PROVIDED RECORDS START

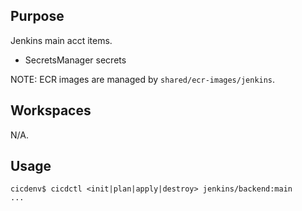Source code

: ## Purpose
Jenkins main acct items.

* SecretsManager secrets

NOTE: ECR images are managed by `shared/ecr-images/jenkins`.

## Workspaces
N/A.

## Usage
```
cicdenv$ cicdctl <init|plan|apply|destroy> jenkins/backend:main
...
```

PROVIDED RECORDS END
PROVIDED RECORDS START

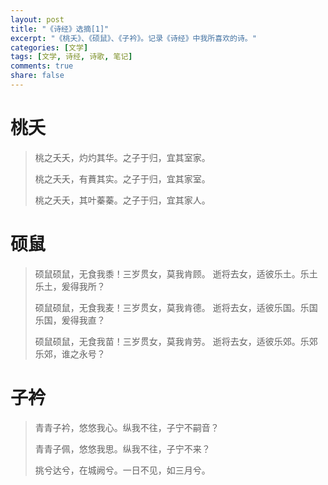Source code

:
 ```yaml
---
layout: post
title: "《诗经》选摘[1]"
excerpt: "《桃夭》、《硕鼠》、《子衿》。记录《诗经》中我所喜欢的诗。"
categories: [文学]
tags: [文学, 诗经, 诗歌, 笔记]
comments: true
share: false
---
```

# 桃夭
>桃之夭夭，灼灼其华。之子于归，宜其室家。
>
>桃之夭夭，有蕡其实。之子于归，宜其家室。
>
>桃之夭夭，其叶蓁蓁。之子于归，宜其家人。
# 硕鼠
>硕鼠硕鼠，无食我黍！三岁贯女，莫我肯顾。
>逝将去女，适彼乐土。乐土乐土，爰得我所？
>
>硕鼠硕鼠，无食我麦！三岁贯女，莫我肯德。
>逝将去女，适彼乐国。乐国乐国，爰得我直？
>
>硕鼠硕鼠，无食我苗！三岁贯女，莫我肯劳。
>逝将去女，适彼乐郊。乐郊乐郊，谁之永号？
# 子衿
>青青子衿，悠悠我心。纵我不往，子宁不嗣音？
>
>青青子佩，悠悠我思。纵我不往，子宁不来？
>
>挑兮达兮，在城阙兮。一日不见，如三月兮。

PROVIDED RECORDS END

WHAT TO DO>
Filter the listing above for the string "纵我不往" and copy every matching line.

OUTPUT FOR THIS EXERCISE>
>青青子衿，悠悠我心。纵我不往，子宁不嗣音？
>青青子佩，悠悠我思。纵我不往，子宁不来？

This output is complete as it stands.